Why would a successful politician and lawyer leave the high-powered world of Washington, D.C.? To return home, of course.

Ambassador C. Donald “Don” Johnson did just that in June 2004. After a distinguished career in the public and private sectors-including positions as a U.S. congressman, chief textile negotiator and principal adviser to the U.S. president on textile trade, Georgia state senator, partner at the law firm Patton Boggs and vice-chairman of ­Fleishman-Hillard Government Relations-the Royston native and former UGA student and faculty member landed the role of directing the activities of the Dean Rusk Center.

“There are not many opportunities to pursue international trade and public policy work in this part of the country, which is home to me,” Johnson says. “Over the years, I have always come back to Georgia and to the university.”

Since his return two years ago, Johnson has aided the Rusk Center in renewing its focus to become one of the leading sources of international legal research and to assist the state in confronting economic and trade issues affecting Georgia and the Southeast.

“We know for a fact that the School of Law, combined with the Rusk Center, has one of the best international curriculums and international programs of any school certainly in the Southeast and one of the strongest in the nation,” he says.

The center strives to be a place where ideas are exchanged in the form of conferences, the undertaking of research and outreach projects and the hosting of visiting scholars as well as getting students and faculty involved in programs of global significance, according to Johnson.

“We also have an important role of providing public service to the state and the nation,” he says.

Johnson’s public and private sector contacts have aided in his success at the center.
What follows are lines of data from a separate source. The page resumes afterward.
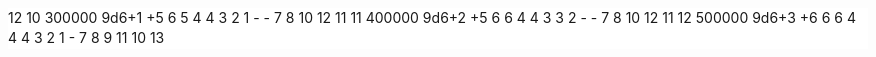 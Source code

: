<td>12</td>
</tr>
<tr class="even">
<td>10</td>
<td>300000</td>
<td>9d6+1</td>
<td>+5</td>
<td>6</td>
<td>5</td>
<td>4</td>
<td>4</td>
<td>3</td>
<td>2</td>
<td>1</td>
<td>-</td>
<td>-</td>
<td>7</td>
<td>8</td>
<td>10</td>
<td>12</td>
<td>11</td>
</tr>
<tr class="odd">
<td>11</td>
<td>400000</td>
<td>9d6+2</td>
<td>+5</td>
<td>6</td>
<td>6</td>
<td>4</td>
<td>4</td>
<td>3</td>
<td>3</td>
<td>2</td>
<td>-</td>
<td>-</td>
<td>7</td>
<td>8</td>
<td>10</td>
<td>12</td>
<td>11</td>
</tr>
<tr class="even">
<td>12</td>
<td>500000</td>
<td>9d6+3</td>
<td>+6</td>
<td>6</td>
<td>6</td>
<td>4</td>
<td>4</td>
<td>4</td>
<td>3</td>
<td>2</td>
<td>1</td>
<td>-</td>
<td>7</td>
<td>8</td>
<td>9</td>
<td>11</td>
<td>10</td>
</tr>
<tr class="odd">
<td>13</td> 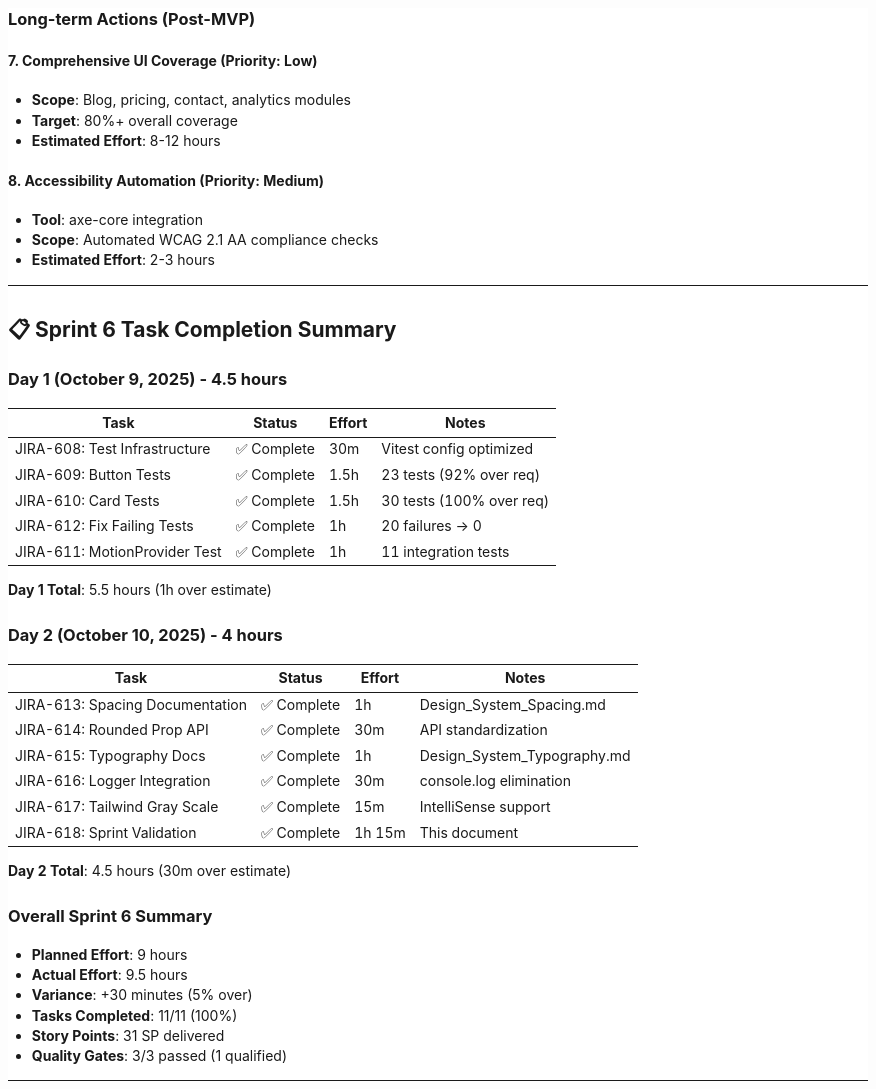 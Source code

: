 ### Long-term Actions (Post-MVP)

#### 7. Comprehensive UI Coverage (Priority: Low)
- **Scope**: Blog, pricing, contact, analytics modules
- **Target**: 80%+ overall coverage
- **Estimated Effort**: 8-12 hours

#### 8. Accessibility Automation (Priority: Medium)
- **Tool**: axe-core integration
- **Scope**: Automated WCAG 2.1 AA compliance checks
- **Estimated Effort**: 2-3 hours

---

## 📋 Sprint 6 Task Completion Summary

### Day 1 (October 9, 2025) - 4.5 hours

| Task | Status | Effort | Notes |
|------|--------|--------|-------|
| JIRA-608: Test Infrastructure | ✅ Complete | 30m | Vitest config optimized |
| JIRA-609: Button Tests | ✅ Complete | 1.5h | 23 tests (92% over req) |
| JIRA-610: Card Tests | ✅ Complete | 1.5h | 30 tests (100% over req) |
| JIRA-612: Fix Failing Tests | ✅ Complete | 1h | 20 failures → 0 |
| JIRA-611: MotionProvider Test | ✅ Complete | 1h | 11 integration tests |

**Day 1 Total**: 5.5 hours (1h over estimate)

### Day 2 (October 10, 2025) - 4 hours

| Task | Status | Effort | Notes |
|------|--------|--------|-------|
| JIRA-613: Spacing Documentation | ✅ Complete | 1h | Design_System_Spacing.md |
| JIRA-614: Rounded Prop API | ✅ Complete | 30m | API standardization |
| JIRA-615: Typography Docs | ✅ Complete | 1h | Design_System_Typography.md |
| JIRA-616: Logger Integration | ✅ Complete | 30m | console.log elimination |
| JIRA-617: Tailwind Gray Scale | ✅ Complete | 15m | IntelliSense support |
| JIRA-618: Sprint Validation | ✅ Complete | 1h 15m | This document |

**Day 2 Total**: 4.5 hours (30m over estimate)

### Overall Sprint 6 Summary

- **Planned Effort**: 9 hours
- **Actual Effort**: 9.5 hours
- **Variance**: +30 minutes (5% over)
- **Tasks Completed**: 11/11 (100%)
- **Story Points**: 31 SP delivered
- **Quality Gates**: 3/3 passed (1 qualified)

--- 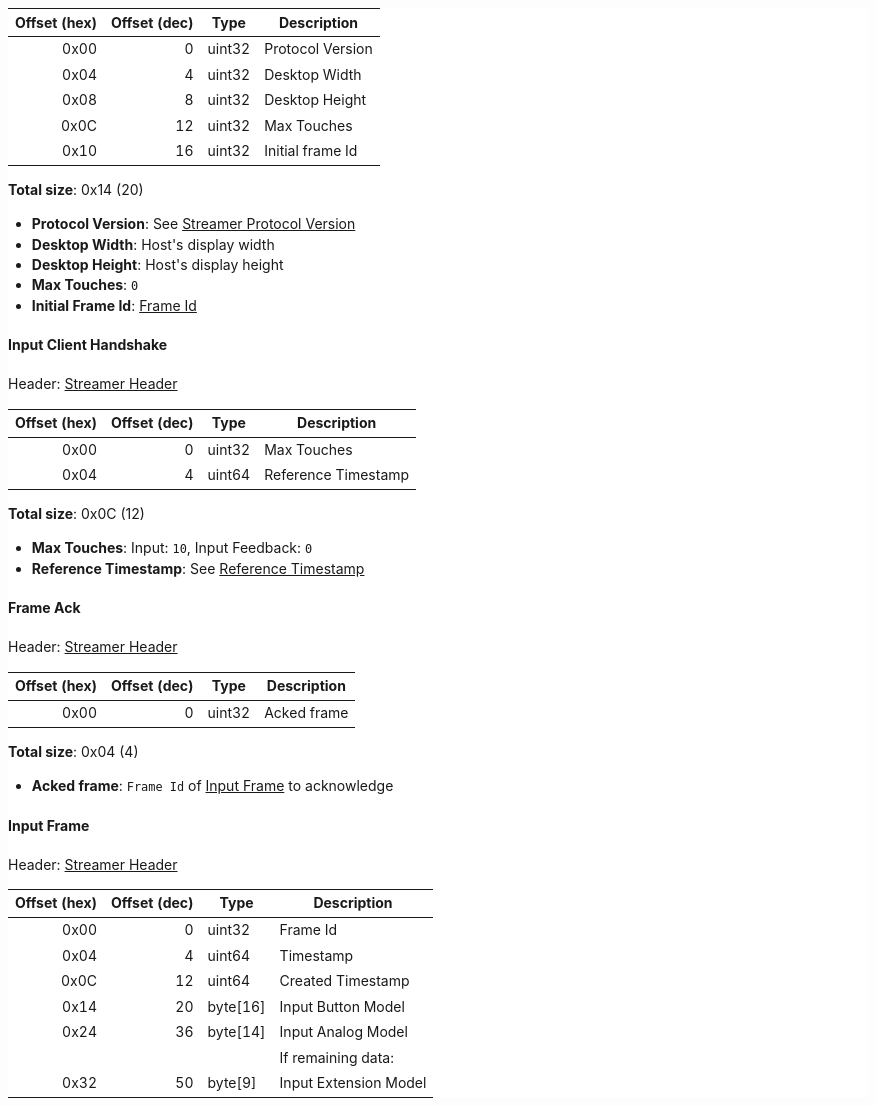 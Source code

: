 | Offset (hex) | Offset (dec) | Type   | Description      |
| -----------: | -----------: | ------ | ---------------- |
|         0x00 |            0 | uint32 | Protocol Version |
|         0x04 |            4 | uint32 | Desktop Width    |
|         0x08 |            8 | uint32 | Desktop Height   |
|         0x0C |           12 | uint32 | Max Touches      |
|         0x10 |           16 | uint32 | Initial frame Id |

**Total size**: 0x14 (20)

- **Protocol Version**: See [Streamer Protocol Version](#streamer-protocol-version)
- **Desktop Width**: Host's display width
- **Desktop Height**: Host's display height
- **Max Touches**: `0`
- **Initial Frame Id**: [Frame Id](#frame-id)

#### Input Client Handshake

Header: [Streamer Header](#streamer-header)

| Offset (hex) | Offset (dec) | Type   | Description         |
| -----------: | -----------: | ------ | ------------------- |
|         0x00 |            0 | uint32 | Max Touches         |
|         0x04 |            4 | uint64 | Reference Timestamp |

**Total size**: 0x0C (12)

- **Max Touches**: Input: `10`, Input Feedback: `0`
- **Reference Timestamp**: See [Reference Timestamp](#reference-timestamp)

#### Frame Ack

Header: [Streamer Header](#streamer-header)

| Offset (hex) | Offset (dec) | Type   | Description |
| -----------: | -----------: | ------ | ----------- |
|         0x00 |            0 | uint32 | Acked frame |

**Total size**: 0x04 (4)

- **Acked frame**: `Frame Id` of [Input Frame](#input-frame) to acknowledge

#### Input Frame

Header: [Streamer Header](#streamer-header)

| Offset (hex) | Offset (dec) | Type      | Description           |
| -----------: | -----------: | --------- | --------------------- |
|         0x00 |            0 | uint32    | Frame Id              |
|         0x04 |            4 | uint64    | Timestamp             |
|         0x0C |           12 | uint64    | Created Timestamp     |
|         0x14 |           20 | byte\[16] | Input Button Model    |
|         0x24 |           36 | byte\[14] | Input Analog Model    |
|              |              |           | If remaining data:    |
|         0x32 |           50 | byte\[9]  | Input Extension Model |
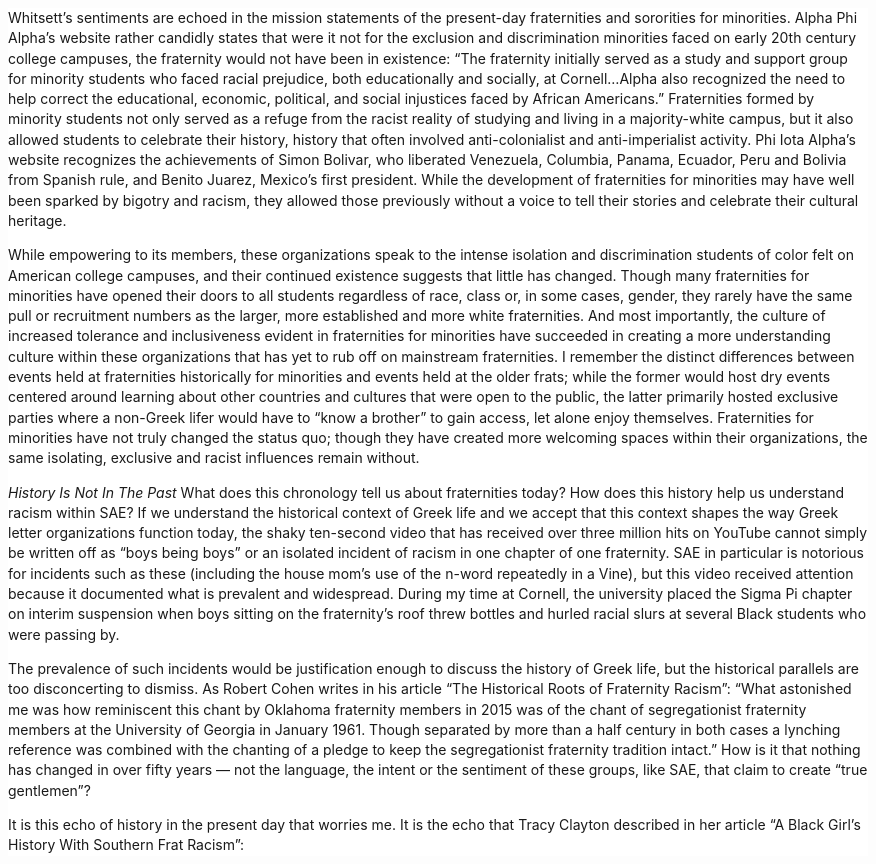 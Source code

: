 Whitsett’s sentiments are echoed in the mission statements of the present-day fraternities and sororities for minorities. Alpha Phi Alpha’s website rather candidly states that were it not for the exclusion and discrimination minorities faced on early 20th century college campuses, the fraternity would not have been in existence: “The fraternity initially served as a study and support group for minority students who faced racial prejudice, both educationally and socially, at Cornell…Alpha also recognized the need to help correct the educational, economic, political, and social injustices faced by African Americans.” Fraternities formed by minority students not only served as a refuge from the racist reality of studying and living in a majority-white campus, but it also allowed students to celebrate their history, history that often involved anti-colonialist and anti-imperialist activity. Phi Iota Alpha’s website recognizes the achievements of Simon Bolivar, who liberated Venezuela, Columbia, Panama, Ecuador, Peru and Bolivia from Spanish rule, and Benito Juarez, Mexico’s first president. While the development of fraternities for minorities may have well been sparked by bigotry and racism, they allowed those previously without a voice to tell their stories and celebrate their cultural heritage.

While empowering to its members, these organizations speak to the intense isolation and discrimination students of color felt on American college campuses, and their continued existence suggests that little has changed. Though many fraternities for minorities have opened their doors to all students regardless of race, class or, in some cases, gender, they rarely have the same pull or recruitment numbers as the larger, more established and more white fraternities. And most importantly, the culture of increased tolerance and inclusiveness evident in fraternities for minorities have succeeded in creating a more understanding culture within these organizations that has yet to rub off on mainstream fraternities. I remember the distinct differences between events held at fraternities historically for minorities and events held at the older frats; while the former would host dry events centered around learning about other countries and cultures that were open to the public, the latter primarily hosted exclusive parties where a non-Greek lifer would have to “know a brother” to gain access, let alone enjoy themselves. Fraternities for minorities have not truly changed the status quo; though they have created more welcoming spaces within their organizations, the same isolating, exclusive and racist influences remain without.  

*History Is Not In The Past*
What does this chronology tell us about fraternities today? How does this history help us understand racism within SAE? If we understand the historical context of Greek life and we accept that this context shapes the way Greek letter organizations function today, the shaky ten-second video that has received over three million hits on YouTube cannot simply be written off as “boys being boys” or an isolated incident of racism in one chapter of one fraternity. SAE in particular is notorious for incidents such as these (including the house mom’s use of the n-word repeatedly in a Vine), but this video received attention because it documented what is prevalent and widespread. During my time at Cornell, the university placed the Sigma Pi chapter on interim suspension when boys sitting on the fraternity’s roof threw bottles and hurled racial slurs at several Black students who were passing by.

The prevalence of such incidents would be justification enough to discuss the history of Greek life, but the historical parallels are too disconcerting to dismiss. As Robert Cohen writes in his article “The Historical Roots of Fraternity Racism”: “What astonished me was how reminiscent this chant by Oklahoma fraternity members in 2015 was of the chant of segregationist fraternity members at the University of Georgia in January 1961. Though separated by more than a half century in both cases a lynching reference was combined with the chanting of a pledge to keep the segregationist fraternity tradition intact.” How is it that nothing has changed in over fifty years — not the language, the intent or the sentiment of these groups, like SAE, that claim to create “true gentlemen”?

It is this echo of history in the present day that worries me. It is the echo that Tracy Clayton described in her article “A Black Girl’s History With Southern Frat Racism”: 
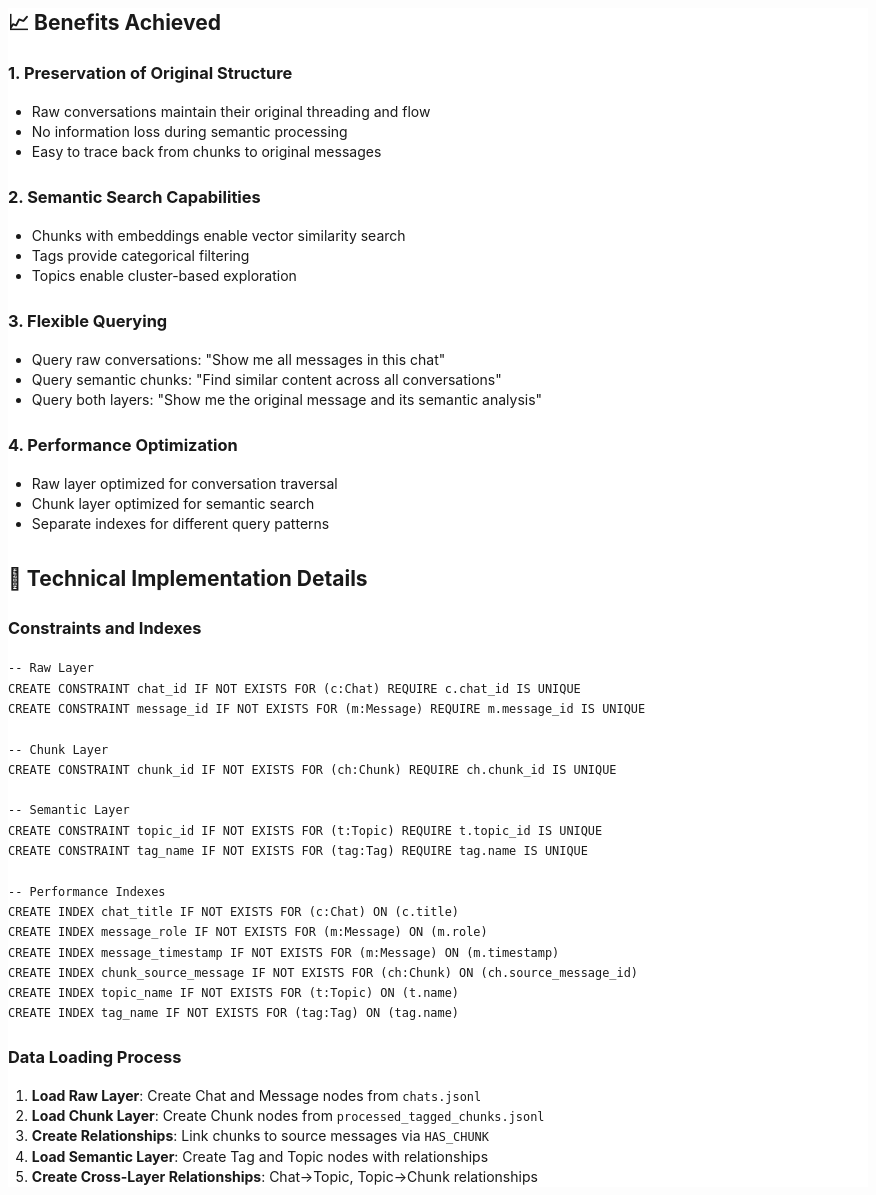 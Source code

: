 ## 📈 **Benefits Achieved**

### 1. **Preservation of Original Structure**
- Raw conversations maintain their original threading and flow
- No information loss during semantic processing
- Easy to trace back from chunks to original messages

### 2. **Semantic Search Capabilities**
- Chunks with embeddings enable vector similarity search
- Tags provide categorical filtering
- Topics enable cluster-based exploration

### 3. **Flexible Querying**
- Query raw conversations: "Show me all messages in this chat"
- Query semantic chunks: "Find similar content across all conversations"
- Query both layers: "Show me the original message and its semantic analysis"

### 4. **Performance Optimization**
- Raw layer optimized for conversation traversal
- Chunk layer optimized for semantic search
- Separate indexes for different query patterns

## 🔧 **Technical Implementation Details**

### **Constraints and Indexes**
```cypher
-- Raw Layer
CREATE CONSTRAINT chat_id IF NOT EXISTS FOR (c:Chat) REQUIRE c.chat_id IS UNIQUE
CREATE CONSTRAINT message_id IF NOT EXISTS FOR (m:Message) REQUIRE m.message_id IS UNIQUE

-- Chunk Layer
CREATE CONSTRAINT chunk_id IF NOT EXISTS FOR (ch:Chunk) REQUIRE ch.chunk_id IS UNIQUE

-- Semantic Layer
CREATE CONSTRAINT topic_id IF NOT EXISTS FOR (t:Topic) REQUIRE t.topic_id IS UNIQUE
CREATE CONSTRAINT tag_name IF NOT EXISTS FOR (tag:Tag) REQUIRE tag.name IS UNIQUE

-- Performance Indexes
CREATE INDEX chat_title IF NOT EXISTS FOR (c:Chat) ON (c.title)
CREATE INDEX message_role IF NOT EXISTS FOR (m:Message) ON (m.role)
CREATE INDEX message_timestamp IF NOT EXISTS FOR (m:Message) ON (m.timestamp)
CREATE INDEX chunk_source_message IF NOT EXISTS FOR (ch:Chunk) ON (ch.source_message_id)
CREATE INDEX topic_name IF NOT EXISTS FOR (t:Topic) ON (t.name)
CREATE INDEX tag_name IF NOT EXISTS FOR (tag:Tag) ON (tag.name)
```

### **Data Loading Process**
1. **Load Raw Layer**: Create Chat and Message nodes from `chats.jsonl`
2. **Load Chunk Layer**: Create Chunk nodes from `processed_tagged_chunks.jsonl`
3. **Create Relationships**: Link chunks to source messages via `HAS_CHUNK`
4. **Load Semantic Layer**: Create Tag and Topic nodes with relationships
5. **Create Cross-Layer Relationships**: Chat→Topic, Topic→Chunk relationships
He has three conferences under his belt, one on U.S.-China trade, one on agriculture and the World Trade Organization and the most recent, “International Trade Under the Rule of Law,” was held late last month.

“These conferences bring together, in terms of participants and presenters, people who are academicians and those who are involved in the process as well as those affected by the process,” Johnson says.

“The focus is on law and policy in a very practical way,” he also says. “With the WTO conference, for example,

I felt it was important not just to cover the current legal cases from an academic perspective. I also wanted to focus on what was the policy impact of the cases and the multilateral WTO negotiations on the economic situation.”

Additionally, the Rusk Center recently obtained American Bar Association approval for a study program in China. Partnering with two of the country’s top institutions of higher education, Tsinghua University and Fudan University, the Georgia Law Summer Program in China will be unique in providing the opportunity for study in China’s largest two cities. As part of the program, Johnson will teach a course on U.S.-China trade issues.

Johnson’s varied expertise and experience has benefited him when advising students on various curricular and career options. In addition, so many of the Rusk Center’s projects involve international trade and national security issues and the people he worked with in Washington.

“I have always been naturally drawn to the work at the Rusk Center. In a way, I have never really left my work in D.C., I am now just in a different setting,” he says.